I really do appreciate how frighting it is to read through these articles and worry that your diseases may progress. @rrivory, is already having discussions of having a bone marrow transplant which will give her a completely new immune system…for a second chance at life. It works! I had one 4 years ago and now feel amazing, like nothing every happened. I was 65 at the time…now 69 and feeling incredibly healthy and fit. A friend I met at the same time I had my transplant at Mayo-Rochester had MDS! She is also doing fabulous…no more blood cancer!

@rrivory, there are quite a few of us in the forum who had a SCT using donor cells (allogenic transplant) and we’ll help you along your journey so keep me posted with updates, ok?
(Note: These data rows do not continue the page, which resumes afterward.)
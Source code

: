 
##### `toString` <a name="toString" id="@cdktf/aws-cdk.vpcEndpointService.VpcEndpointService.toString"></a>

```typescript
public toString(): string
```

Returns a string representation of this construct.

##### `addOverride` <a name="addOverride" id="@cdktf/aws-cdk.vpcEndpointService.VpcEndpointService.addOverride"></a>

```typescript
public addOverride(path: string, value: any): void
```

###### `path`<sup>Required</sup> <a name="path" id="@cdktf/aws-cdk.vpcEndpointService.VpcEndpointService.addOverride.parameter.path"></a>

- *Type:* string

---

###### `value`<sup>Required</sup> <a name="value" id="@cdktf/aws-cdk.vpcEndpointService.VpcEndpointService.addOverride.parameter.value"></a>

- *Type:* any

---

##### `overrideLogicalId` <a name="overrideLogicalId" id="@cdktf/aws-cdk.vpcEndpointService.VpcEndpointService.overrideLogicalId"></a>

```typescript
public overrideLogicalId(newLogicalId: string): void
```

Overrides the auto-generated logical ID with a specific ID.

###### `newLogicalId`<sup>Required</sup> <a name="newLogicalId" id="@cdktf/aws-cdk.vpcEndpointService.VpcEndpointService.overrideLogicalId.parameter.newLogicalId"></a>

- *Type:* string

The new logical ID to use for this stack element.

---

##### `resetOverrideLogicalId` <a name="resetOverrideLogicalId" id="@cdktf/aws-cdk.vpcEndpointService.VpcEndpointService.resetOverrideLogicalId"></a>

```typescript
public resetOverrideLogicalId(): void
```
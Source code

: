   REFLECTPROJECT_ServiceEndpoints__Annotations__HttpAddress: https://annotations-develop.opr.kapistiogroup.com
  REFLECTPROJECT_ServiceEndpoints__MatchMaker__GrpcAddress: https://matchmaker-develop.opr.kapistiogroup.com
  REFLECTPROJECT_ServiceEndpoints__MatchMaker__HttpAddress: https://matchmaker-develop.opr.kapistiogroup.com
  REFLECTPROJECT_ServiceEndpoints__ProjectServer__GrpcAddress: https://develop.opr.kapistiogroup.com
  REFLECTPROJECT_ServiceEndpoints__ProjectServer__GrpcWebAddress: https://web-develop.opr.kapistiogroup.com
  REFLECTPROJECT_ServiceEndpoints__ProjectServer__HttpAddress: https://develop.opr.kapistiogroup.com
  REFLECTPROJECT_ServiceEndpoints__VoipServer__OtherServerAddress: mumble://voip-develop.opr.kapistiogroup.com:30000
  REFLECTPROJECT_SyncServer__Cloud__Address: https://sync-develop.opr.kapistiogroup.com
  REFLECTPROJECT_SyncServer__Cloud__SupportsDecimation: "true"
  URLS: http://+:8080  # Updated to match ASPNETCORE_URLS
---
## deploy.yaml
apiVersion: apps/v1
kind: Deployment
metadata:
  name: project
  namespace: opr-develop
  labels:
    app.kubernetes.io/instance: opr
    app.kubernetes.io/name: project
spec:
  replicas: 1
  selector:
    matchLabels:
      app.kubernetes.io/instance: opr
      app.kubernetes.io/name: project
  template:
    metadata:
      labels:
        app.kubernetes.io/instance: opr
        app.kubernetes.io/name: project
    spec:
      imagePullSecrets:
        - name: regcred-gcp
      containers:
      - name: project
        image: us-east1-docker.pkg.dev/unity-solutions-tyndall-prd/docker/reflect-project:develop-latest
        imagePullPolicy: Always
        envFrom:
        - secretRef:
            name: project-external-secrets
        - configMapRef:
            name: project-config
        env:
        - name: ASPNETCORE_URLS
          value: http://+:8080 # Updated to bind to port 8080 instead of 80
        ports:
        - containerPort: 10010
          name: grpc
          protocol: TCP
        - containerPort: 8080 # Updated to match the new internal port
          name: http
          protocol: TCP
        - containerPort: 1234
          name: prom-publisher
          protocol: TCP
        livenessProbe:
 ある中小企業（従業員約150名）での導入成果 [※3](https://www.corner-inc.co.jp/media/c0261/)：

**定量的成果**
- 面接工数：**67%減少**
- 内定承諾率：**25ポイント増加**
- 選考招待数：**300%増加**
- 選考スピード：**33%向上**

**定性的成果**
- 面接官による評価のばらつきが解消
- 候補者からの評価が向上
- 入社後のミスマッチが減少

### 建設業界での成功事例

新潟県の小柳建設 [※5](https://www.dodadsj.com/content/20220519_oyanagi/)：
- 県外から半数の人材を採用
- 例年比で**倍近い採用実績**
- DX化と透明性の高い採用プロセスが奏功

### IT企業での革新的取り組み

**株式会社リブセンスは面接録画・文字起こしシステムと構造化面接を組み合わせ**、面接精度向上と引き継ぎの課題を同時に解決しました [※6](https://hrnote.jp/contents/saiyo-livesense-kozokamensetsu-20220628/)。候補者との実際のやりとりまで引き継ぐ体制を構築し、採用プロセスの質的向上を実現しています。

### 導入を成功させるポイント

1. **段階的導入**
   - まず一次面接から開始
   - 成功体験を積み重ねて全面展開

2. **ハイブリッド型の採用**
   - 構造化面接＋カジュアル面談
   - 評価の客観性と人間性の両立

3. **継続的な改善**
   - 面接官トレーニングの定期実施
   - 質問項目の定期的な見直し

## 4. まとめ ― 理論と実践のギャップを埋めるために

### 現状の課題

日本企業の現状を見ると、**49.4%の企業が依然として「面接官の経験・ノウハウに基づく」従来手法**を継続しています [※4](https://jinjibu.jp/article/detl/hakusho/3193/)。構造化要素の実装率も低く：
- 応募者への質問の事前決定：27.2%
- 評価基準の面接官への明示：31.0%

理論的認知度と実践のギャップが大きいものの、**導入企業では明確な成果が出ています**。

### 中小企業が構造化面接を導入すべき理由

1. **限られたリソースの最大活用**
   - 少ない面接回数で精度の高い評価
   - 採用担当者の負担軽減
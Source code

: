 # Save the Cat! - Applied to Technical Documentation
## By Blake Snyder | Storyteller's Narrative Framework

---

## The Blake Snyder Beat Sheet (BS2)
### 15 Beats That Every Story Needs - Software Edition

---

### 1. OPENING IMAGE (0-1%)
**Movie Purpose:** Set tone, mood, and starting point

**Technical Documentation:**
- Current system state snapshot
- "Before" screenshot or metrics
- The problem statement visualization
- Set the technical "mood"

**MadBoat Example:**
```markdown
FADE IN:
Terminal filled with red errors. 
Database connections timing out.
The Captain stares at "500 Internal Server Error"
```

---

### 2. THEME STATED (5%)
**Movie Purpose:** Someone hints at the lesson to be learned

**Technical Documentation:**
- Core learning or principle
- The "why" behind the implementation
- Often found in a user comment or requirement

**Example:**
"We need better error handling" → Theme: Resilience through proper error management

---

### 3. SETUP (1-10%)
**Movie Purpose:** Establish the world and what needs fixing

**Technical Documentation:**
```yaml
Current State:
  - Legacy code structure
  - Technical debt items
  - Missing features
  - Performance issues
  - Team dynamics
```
I am 75 and I have been wondering the same thing. 2 years ago in June the doctors notice changes to my bloodwork. By Christmas they were concerned. I had a bone marrow biopsy and MDS was diagnosed. I do like the expression ACTIVE SURVEILLANCE better than wait and watch. I have been stable since then. My specialists have been concerned about me getting infection. So far nothing.
I am tired and short of breath.
I am told that when I want to improve my quality of life, I can start treatment. My question is am I better off starting treatment asap or waiting for a change in my hemoglobin levels etc. ? Pretty laid back normally but have had a busy summer so have been more tired. Is there any benefits from starting the treatment now? Any advice would be helpful.